- **WORK REQUEST**:
Return copies of the lines below that mention "vegan".

Stored data:
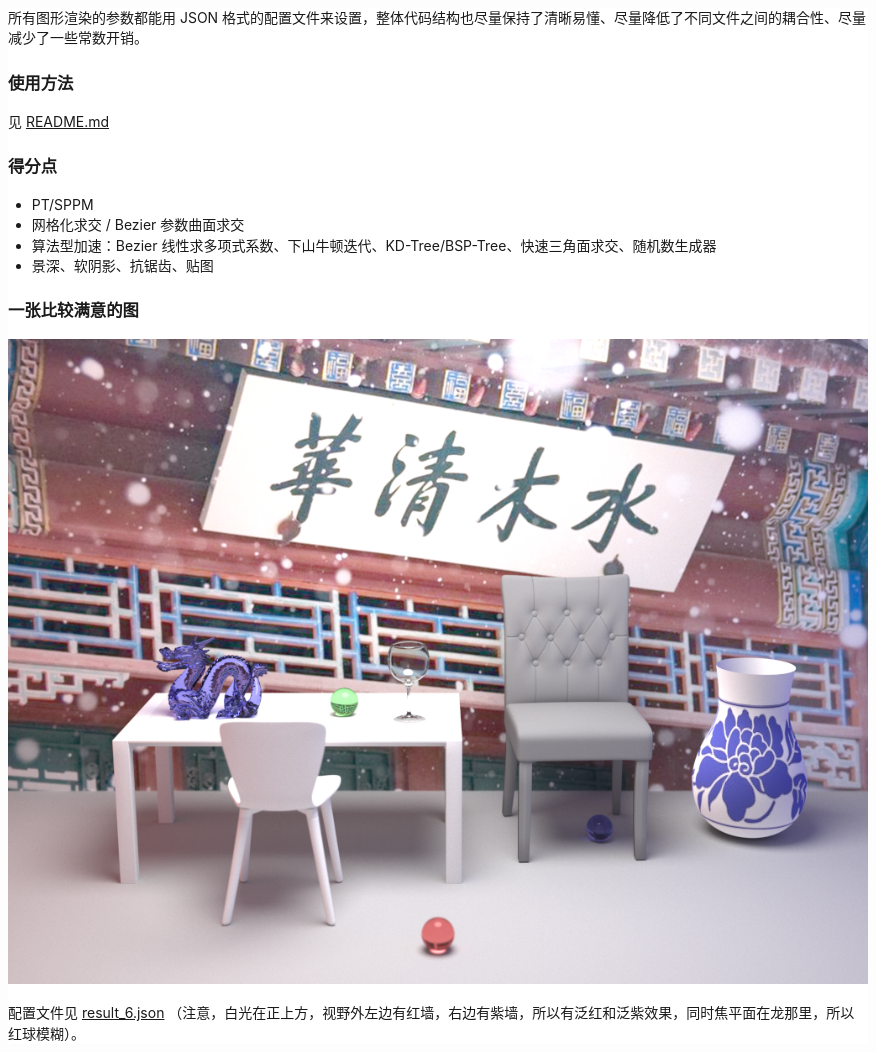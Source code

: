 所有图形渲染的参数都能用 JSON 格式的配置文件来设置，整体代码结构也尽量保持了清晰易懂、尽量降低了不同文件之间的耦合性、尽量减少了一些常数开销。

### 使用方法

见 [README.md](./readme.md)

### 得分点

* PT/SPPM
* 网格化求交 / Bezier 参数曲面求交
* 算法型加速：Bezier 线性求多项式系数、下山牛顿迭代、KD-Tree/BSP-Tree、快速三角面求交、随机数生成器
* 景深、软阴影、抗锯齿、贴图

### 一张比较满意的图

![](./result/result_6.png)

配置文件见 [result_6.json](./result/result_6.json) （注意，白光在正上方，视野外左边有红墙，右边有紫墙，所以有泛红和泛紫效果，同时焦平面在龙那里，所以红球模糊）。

==

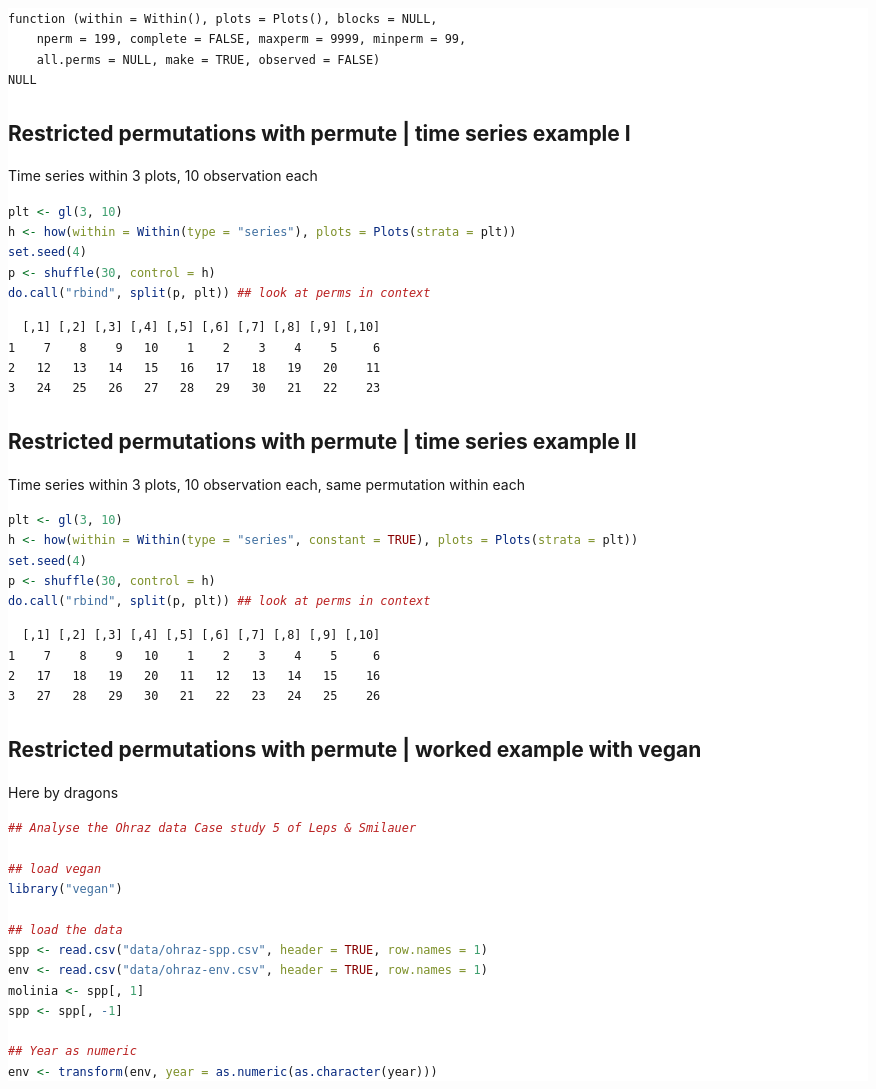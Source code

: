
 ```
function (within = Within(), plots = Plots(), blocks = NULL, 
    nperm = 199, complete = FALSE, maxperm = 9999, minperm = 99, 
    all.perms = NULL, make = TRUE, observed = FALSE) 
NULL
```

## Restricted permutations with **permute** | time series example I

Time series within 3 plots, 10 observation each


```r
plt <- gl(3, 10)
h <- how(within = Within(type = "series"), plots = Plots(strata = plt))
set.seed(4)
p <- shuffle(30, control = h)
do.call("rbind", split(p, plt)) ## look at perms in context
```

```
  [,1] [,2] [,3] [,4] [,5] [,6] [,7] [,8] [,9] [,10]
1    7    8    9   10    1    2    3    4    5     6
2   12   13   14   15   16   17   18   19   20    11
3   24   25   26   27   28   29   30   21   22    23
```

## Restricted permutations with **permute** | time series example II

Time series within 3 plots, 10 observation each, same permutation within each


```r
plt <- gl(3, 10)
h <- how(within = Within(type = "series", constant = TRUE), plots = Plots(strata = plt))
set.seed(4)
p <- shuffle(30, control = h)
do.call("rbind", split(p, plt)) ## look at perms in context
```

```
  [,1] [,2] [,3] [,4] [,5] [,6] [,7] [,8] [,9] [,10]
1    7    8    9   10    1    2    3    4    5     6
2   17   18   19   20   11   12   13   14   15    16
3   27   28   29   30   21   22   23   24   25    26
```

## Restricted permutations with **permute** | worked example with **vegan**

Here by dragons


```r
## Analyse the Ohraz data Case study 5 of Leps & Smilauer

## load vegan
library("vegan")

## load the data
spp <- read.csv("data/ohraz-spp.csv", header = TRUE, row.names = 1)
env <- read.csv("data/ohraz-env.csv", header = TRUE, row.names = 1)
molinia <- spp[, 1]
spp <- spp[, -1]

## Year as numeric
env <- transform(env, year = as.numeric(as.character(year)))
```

- **RESPONSE TO THE TASK**:
## Restricted permutations with **permute** | worked example with **vegan**
## load vegan
library("vegan")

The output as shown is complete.